Various Artists, "God Don't Never Change — The Songs of Blind Willie Johnson" (Alligator Records)
Tom Waits and Lucinda Williams contribute two songs each to "God Don't Never Change — The Songs of Blind Willie Johnson," a stirring homage to the Texas gospel singer who last recorded in 1930.
Johnson sang only religious songs among the 30 sides that survive him, but his slide guitar and resonant vocals motivated rockers from Eric Clapton to the Grateful Dead.
The versions here preserve his deep spirituality, with the Cowboy Junkies, Sinead O'Connor, the Blind Boys of Alabama and Maria McKee also among those ably keeping the faith.
Waits is intense but relatively subdued on "The Soul of a Man," the opener which draws the listener closer to his grasp. When he returns eight songs later with "John the Revelator," he forcefully provides both call and response, leaving no room for faintheartedness.
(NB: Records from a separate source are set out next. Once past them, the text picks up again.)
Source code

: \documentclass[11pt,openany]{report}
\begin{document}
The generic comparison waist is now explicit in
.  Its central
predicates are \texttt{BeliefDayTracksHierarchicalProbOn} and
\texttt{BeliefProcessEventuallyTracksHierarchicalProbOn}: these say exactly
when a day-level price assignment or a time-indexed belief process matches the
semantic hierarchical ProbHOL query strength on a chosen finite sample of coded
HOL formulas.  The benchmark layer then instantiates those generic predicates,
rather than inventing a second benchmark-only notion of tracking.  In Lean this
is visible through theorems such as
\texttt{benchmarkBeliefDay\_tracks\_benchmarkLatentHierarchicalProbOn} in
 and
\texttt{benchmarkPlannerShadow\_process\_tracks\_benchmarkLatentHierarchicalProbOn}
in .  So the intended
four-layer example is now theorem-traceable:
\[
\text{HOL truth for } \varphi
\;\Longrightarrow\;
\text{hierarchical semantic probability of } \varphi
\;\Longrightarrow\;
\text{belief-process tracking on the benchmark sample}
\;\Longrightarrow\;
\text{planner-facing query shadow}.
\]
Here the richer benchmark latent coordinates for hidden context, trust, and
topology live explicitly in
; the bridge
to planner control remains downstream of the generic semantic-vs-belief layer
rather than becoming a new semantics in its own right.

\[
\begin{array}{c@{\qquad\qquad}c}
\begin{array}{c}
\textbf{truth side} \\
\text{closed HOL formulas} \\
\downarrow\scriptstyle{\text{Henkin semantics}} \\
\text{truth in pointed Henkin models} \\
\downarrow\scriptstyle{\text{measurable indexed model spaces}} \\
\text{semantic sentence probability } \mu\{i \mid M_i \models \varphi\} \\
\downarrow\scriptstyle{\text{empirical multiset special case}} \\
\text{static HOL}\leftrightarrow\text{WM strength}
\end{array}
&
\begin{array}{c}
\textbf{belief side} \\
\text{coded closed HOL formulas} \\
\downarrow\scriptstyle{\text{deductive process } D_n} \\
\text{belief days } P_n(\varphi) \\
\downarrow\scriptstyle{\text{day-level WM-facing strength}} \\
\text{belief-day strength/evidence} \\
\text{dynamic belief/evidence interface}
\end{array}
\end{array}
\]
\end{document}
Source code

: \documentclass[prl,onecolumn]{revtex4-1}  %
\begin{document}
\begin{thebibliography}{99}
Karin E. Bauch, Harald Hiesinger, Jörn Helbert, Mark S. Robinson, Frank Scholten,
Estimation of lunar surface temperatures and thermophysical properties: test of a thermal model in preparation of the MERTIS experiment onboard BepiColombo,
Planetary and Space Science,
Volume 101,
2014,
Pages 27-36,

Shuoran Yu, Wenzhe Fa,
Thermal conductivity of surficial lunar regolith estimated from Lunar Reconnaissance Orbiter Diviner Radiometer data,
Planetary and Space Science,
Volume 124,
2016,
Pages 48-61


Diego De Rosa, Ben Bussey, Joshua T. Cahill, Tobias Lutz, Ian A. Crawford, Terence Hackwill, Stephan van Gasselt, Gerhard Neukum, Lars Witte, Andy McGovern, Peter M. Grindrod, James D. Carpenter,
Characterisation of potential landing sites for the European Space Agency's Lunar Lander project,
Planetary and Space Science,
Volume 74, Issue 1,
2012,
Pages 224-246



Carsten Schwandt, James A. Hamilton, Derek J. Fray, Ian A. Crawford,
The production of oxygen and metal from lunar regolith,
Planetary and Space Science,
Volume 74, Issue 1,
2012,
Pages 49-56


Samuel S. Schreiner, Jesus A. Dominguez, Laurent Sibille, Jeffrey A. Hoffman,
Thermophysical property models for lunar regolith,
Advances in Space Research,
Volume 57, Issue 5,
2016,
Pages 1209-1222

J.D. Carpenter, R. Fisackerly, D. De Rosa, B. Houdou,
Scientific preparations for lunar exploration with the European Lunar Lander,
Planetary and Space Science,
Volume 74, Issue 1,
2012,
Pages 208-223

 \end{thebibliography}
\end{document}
That he relies on Son House's version of the lyrics instead of Johnson's seems fitting in a tribute to a man about whom so little is known.
Johnson, whose voice could veer from a warm tenor to a false, growling bass, even leads the chorus of the Cowboy Junkies' take on "Jesus Is Coming Soon" via a well-adapted sample, the group seamlessly bridging the nearly 90 years between the two recordings.
Producer Jeffrey Gaskill's able guidance has resulted in 11 stirring renditions which replicate the soul of the songs not just the sounds.